## Task prompt
Could you set down the lines below, from the one containing "--detach=true \" through the final line, exactly as written?

--- Records for processing Enclosed Below ---

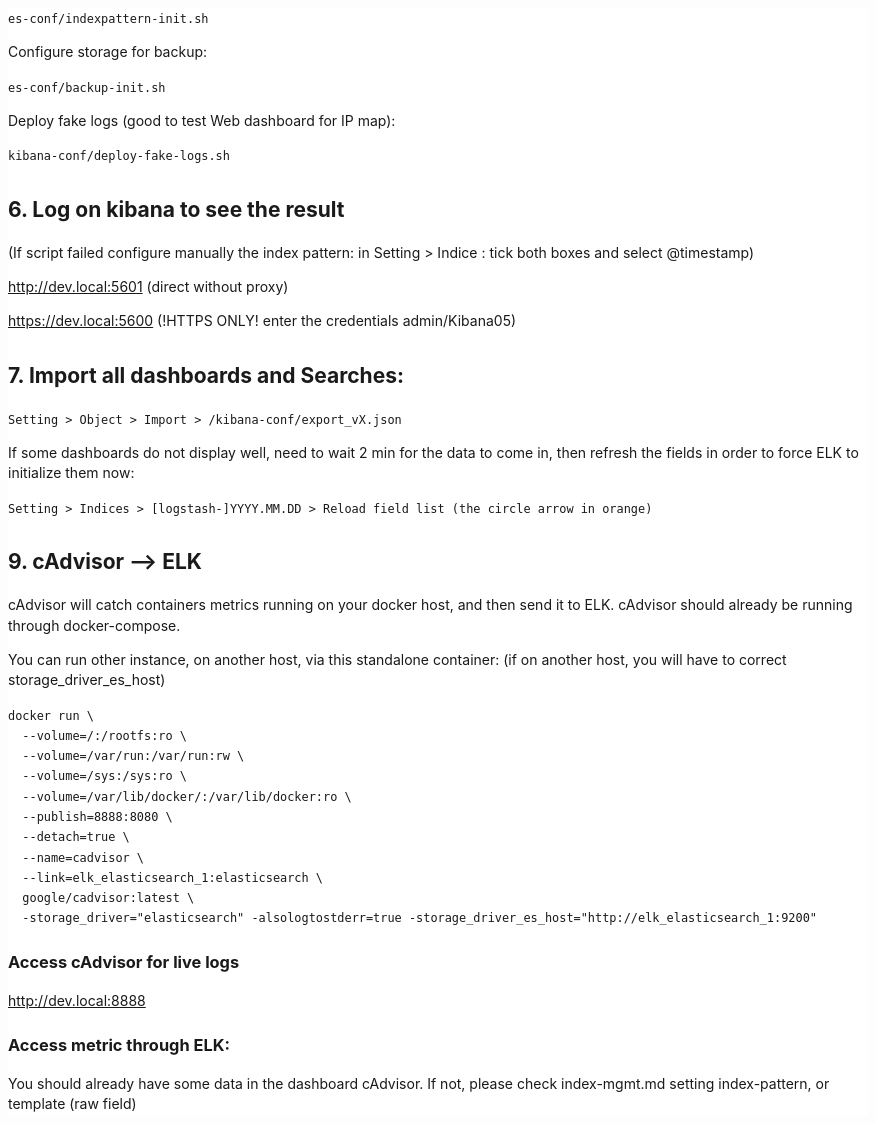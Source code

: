     es-conf/indexpattern-init.sh

Configure storage for backup:

    es-conf/backup-init.sh

Deploy fake logs (good to test Web dashboard for IP map):

    kibana-conf/deploy-fake-logs.sh

    
## 6. Log on kibana to see the result
(If script failed configure manually the index pattern: in Setting > Indice : tick both boxes and select @timestamp)

http://dev.local:5601 (direct without proxy)

https://dev.local:5600 (!HTTPS ONLY! enter the credentials admin/Kibana05) 

## 7. Import all dashboards and Searches: 
    Setting > Object > Import > /kibana-conf/export_vX.json

If some dashboards do not display well, need to wait 2 min for the data to come in, then refresh the fields in order to force ELK to initialize  them now:

    Setting > Indices > [logstash-]YYYY.MM.DD > Reload field list (the circle arrow in orange)


## 9. cAdvisor --> ELK

cAdvisor will catch containers metrics running on your docker host, and then send it to ELK.
cAdvisor should already be running through docker-compose.

You can run other instance, on another host, via this standalone container: (if on another host, you will have to correct storage_driver_es_host)

    docker run \
      --volume=/:/rootfs:ro \
      --volume=/var/run:/var/run:rw \
      --volume=/sys:/sys:ro \
      --volume=/var/lib/docker/:/var/lib/docker:ro \
      --publish=8888:8080 \
      --detach=true \
      --name=cadvisor \
      --link=elk_elasticsearch_1:elasticsearch \
      google/cadvisor:latest \
      -storage_driver="elasticsearch" -alsologtostderr=true -storage_driver_es_host="http://elk_elasticsearch_1:9200"

### Access cAdvisor for live logs
http://dev.local:8888

### Access metric through ELK:
You should already have some data in the dashboard cAdvisor.
If not, please check index-mgmt.md setting index-pattern, or template (raw field)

--- End of Enclosed Records for processing ---

## Your response
      --detach=true \
      --name=cadvisor \
      --link=elk_elasticsearch_1:elasticsearch \
      google/cadvisor:latest \
      -storage_driver="elasticsearch" -alsologtostderr=true -storage_driver_es_host="http://elk_elasticsearch_1:9200"

### Access cAdvisor for live logs
http://dev.local:8888

### Access metric through ELK:
You should already have some data in the dashboard cAdvisor.
If not, please check index-mgmt.md setting index-pattern, or template (raw field)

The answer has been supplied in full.